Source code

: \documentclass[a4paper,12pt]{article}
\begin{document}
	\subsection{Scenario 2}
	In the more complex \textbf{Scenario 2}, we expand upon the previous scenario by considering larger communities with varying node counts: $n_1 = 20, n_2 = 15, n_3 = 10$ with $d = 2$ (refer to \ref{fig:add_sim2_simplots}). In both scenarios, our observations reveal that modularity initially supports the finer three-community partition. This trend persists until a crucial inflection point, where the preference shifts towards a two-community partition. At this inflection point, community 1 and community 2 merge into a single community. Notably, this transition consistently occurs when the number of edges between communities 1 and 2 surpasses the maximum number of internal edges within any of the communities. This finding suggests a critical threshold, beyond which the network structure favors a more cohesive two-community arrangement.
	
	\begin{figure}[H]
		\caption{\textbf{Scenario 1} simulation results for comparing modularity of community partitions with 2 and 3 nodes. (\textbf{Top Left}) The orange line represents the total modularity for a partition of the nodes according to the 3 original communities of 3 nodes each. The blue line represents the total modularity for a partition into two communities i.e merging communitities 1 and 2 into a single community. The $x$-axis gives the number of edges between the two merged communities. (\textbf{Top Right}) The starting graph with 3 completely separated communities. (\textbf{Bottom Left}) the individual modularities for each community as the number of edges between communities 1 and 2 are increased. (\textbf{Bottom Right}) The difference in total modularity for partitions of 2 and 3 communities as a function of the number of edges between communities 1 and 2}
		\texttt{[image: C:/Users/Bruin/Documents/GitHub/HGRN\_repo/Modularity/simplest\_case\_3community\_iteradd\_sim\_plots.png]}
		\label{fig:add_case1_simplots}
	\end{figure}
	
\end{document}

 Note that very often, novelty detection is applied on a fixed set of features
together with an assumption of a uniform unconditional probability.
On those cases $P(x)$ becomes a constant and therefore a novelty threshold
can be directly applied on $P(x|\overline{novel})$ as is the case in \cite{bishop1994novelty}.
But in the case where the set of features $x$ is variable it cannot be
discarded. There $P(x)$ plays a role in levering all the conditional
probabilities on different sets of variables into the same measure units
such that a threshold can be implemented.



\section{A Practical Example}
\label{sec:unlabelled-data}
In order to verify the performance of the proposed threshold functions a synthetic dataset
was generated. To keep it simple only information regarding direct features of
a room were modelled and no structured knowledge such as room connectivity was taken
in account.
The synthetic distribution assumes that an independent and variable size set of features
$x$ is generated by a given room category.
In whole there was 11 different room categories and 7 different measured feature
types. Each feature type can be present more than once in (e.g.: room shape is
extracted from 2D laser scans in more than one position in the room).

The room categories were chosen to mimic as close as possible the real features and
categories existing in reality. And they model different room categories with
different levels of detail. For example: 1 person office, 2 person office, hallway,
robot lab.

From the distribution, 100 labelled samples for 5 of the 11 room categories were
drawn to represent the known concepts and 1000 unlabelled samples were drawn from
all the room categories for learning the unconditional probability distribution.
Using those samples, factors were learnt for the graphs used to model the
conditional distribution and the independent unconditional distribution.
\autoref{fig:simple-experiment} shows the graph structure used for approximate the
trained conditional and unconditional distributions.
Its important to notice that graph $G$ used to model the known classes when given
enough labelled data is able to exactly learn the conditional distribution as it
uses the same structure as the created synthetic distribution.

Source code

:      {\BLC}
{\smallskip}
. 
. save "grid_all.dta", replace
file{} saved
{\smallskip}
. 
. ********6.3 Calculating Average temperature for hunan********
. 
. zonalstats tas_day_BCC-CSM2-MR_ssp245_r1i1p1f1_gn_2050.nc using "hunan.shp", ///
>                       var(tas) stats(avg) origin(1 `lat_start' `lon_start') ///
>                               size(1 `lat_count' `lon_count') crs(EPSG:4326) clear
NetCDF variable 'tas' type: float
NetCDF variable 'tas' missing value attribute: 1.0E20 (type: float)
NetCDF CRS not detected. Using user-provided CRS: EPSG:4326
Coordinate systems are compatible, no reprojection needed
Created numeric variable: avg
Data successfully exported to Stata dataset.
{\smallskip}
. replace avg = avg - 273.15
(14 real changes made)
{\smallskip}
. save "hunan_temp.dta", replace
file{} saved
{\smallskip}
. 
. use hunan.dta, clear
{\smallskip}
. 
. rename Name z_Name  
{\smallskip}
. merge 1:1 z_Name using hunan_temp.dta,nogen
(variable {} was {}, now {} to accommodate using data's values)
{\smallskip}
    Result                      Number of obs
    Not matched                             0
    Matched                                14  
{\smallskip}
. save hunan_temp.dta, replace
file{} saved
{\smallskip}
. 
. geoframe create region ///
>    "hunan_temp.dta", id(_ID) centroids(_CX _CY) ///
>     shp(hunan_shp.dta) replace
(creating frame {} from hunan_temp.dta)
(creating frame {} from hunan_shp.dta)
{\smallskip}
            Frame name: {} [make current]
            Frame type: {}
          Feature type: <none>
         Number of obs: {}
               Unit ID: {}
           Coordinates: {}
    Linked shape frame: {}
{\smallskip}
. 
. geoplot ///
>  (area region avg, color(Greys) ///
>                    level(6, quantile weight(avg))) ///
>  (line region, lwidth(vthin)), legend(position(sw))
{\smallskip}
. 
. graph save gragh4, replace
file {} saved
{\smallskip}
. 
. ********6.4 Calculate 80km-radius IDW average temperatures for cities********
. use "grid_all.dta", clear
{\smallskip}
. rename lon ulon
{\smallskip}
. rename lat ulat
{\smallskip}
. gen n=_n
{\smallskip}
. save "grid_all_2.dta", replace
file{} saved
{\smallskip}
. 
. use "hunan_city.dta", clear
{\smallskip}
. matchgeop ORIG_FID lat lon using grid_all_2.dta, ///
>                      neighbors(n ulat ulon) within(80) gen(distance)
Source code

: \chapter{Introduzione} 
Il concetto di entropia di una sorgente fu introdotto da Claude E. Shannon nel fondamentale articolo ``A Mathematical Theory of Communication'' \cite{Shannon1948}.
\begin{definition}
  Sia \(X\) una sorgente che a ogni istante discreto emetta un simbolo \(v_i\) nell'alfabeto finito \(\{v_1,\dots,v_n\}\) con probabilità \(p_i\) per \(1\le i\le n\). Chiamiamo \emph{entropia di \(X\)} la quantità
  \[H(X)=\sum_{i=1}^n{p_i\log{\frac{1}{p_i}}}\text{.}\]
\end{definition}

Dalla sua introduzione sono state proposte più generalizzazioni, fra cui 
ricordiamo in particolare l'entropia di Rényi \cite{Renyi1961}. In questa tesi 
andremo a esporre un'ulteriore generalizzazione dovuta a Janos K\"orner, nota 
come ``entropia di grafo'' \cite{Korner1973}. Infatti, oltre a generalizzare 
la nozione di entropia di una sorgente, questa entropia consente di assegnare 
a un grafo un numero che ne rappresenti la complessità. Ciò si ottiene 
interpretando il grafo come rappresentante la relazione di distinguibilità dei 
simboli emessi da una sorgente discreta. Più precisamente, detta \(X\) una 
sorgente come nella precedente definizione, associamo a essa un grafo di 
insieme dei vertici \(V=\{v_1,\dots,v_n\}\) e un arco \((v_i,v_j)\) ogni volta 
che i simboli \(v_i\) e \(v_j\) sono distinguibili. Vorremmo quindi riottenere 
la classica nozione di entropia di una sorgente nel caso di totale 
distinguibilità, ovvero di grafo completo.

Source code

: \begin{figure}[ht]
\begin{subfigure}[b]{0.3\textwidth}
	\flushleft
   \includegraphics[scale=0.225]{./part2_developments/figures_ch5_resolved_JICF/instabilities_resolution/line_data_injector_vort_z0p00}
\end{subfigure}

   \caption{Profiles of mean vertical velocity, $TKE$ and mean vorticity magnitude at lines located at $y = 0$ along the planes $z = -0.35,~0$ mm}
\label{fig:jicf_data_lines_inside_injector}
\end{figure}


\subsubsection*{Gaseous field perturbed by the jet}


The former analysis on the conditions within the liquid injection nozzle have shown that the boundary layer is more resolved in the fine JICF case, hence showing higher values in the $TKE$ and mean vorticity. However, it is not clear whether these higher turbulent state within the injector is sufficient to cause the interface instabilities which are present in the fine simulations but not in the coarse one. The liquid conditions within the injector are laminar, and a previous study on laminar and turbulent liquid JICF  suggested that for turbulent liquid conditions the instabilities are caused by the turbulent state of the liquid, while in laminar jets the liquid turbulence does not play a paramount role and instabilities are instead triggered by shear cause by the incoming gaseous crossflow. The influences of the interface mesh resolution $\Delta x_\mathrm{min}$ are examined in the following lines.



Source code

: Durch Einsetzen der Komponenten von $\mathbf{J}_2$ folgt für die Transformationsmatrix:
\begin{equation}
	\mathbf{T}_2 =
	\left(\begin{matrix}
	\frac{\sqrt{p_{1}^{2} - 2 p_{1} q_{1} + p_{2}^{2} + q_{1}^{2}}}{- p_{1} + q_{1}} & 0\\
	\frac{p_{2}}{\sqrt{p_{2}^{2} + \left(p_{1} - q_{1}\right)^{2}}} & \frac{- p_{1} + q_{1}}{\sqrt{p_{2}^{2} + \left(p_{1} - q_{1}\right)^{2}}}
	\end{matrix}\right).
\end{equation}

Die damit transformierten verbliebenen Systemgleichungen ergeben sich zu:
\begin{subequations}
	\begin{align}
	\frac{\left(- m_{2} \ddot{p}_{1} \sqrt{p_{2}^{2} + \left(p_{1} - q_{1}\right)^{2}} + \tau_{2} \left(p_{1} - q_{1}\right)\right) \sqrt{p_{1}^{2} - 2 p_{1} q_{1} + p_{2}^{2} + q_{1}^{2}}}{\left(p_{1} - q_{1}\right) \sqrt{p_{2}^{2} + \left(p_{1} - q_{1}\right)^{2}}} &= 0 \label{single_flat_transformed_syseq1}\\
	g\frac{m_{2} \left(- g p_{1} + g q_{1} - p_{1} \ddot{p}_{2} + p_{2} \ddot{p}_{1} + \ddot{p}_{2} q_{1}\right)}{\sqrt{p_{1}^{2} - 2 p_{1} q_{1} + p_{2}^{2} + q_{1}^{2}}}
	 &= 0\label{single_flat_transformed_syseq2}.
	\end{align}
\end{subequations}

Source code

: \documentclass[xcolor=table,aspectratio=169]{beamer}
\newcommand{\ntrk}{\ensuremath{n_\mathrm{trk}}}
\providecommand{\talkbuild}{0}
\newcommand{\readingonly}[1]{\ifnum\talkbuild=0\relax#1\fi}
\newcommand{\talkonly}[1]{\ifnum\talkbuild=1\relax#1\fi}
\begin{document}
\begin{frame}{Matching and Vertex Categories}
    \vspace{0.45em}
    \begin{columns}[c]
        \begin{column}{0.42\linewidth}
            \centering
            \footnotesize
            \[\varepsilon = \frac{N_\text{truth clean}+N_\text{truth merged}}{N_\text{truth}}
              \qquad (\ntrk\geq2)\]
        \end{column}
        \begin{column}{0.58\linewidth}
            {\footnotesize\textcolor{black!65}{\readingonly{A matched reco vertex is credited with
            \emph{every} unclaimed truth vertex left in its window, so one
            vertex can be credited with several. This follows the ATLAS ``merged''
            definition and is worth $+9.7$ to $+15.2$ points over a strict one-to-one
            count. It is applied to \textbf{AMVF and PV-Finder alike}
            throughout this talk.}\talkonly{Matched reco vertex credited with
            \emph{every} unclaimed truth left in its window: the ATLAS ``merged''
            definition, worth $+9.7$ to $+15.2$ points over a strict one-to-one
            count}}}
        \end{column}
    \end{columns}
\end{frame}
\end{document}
-=-=-=-=-
- Directions for this task -
Show every line of the listing that includes the word "questa".

- Response -
ricordiamo in particolare l'entropia di Rényi \cite{Renyi1961}. In questa tesi 
la nozione di entropia di una sorgente, questa entropia consente di assegnare 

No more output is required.